The Canadian Radio-television and Telecommunications Commission is currently conducting a review of the wireless sector in Canada, and looking into creating a regulatory framework for mobile virtual network operators (MVNOs) — smaller companies that can buy access to national wireless networks at wholesale rates and offer competing service to customers.
In an interview with the Financial Post, Natale said that sort of wholesale marketplace in wireline internet has led to a digital divide between urban and rural areas, and MVNOs would recreate that dynamic in wireless.
“We’re going to be the ones that invest in 5G. Resellers that come along that have no infrastructure, that have no capital to invest, they’re not going to be building 5G,” Natale said.
“So if the regulatory environment is created such that it impairs our ability to drive investment, we’re going to have to cut and pull back.”
Natale’s warning came as Rogers, along with other wireless providers, is transitioning its businesses for a data-intense future, a shift reflected in its full-year 2019 financial results and the outlook for the coming year.
For the second consecutive quarter, Rogers reported a decline in services revenue driven by a reduction in overage fees as customers shift to unlimited data wireless plans.
So if the regulatory environment is created such that it impairs our ability to drive investment, we’re going to have to cut and pull back
Joe Natale, Rogers CEO
Rogers added 131,000 postpaid wireless subscribers in the fourth quarter of 2019, and the company said that it now has 1.4 million people subscribed to its Infinite unlimited data plans.
But the company reported a one per cent decline in services revenue, largely because they’re collecting less in data overage fees.
In 2019 Rogers had net income of $2.04 billion on overall revenues of $15.07 billion.
For 2020, Rogers chief financial officer Tony Staffieri said they’re expecting both revenue and earnings to be flat overall.
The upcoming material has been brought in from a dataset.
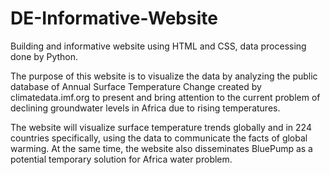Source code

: # DE-Informative-Website

Building and informative website using HTML and CSS, data processing done by Python.

The purpose of this website is to visualize the data by analyzing the public database of Annual Surface Temperature Change created by climatedata.imf.org to present and bring attention to the current problem of declining groundwater levels in Africa due to rising temperatures.

The website will visualize surface temperature trends globally and in 224 countries specifically, using the data to communicate the facts of global warming. At the same time, the website also disseminates BluePump as a potential temporary solution for Africa water problem.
In the first half of the year they expect declines as more people sign up for those unlimited plans, but that transition will be finished by the middle of the year.
“We expect service revenue growth for the year to be between positive two per cent and negative two per cent,” Staffieri said.
“We anticipate the first half of 2020 to reflect negative year-over-year growth in both (service revenue and EBITDA), abut in the second half of the year we continue to anticipate these numbers to resume year-over-year growth.”
The company forecast capital spending between $2.7 billion and $2.9 billion, but Natale told analysts that if they get hit with unfavourable regulatory decisions, the Rogers might curtail spending below the bottom end of that range.
Maher Yaghi, equity analyst with Desjardins Capital Markets said that the threat to cut back on capital investment probably isn’t just sabre-rattling.
“You look at what other companies in other parts of the world have done, when faced with that kind of outcome they have cut their capex significantly,” Yaghi said.
“That’s a decision that will reduce profitability for these companies significantly.”
Natale argued that the unlimited data plans represent a major decrease in prices to consumers, because on a per-gigabyte rate they’re much cheaper.
“We’ll continue to drive the affordability because we want our products to be used more by Canadians,” Natale said.
“Wireless prices have come down by 50 per cent over the last five years, and in fact with the launch of unlimited and Infinite just a few months ago, that sticker price has come down 25 per cent for an equivalent amount of data.”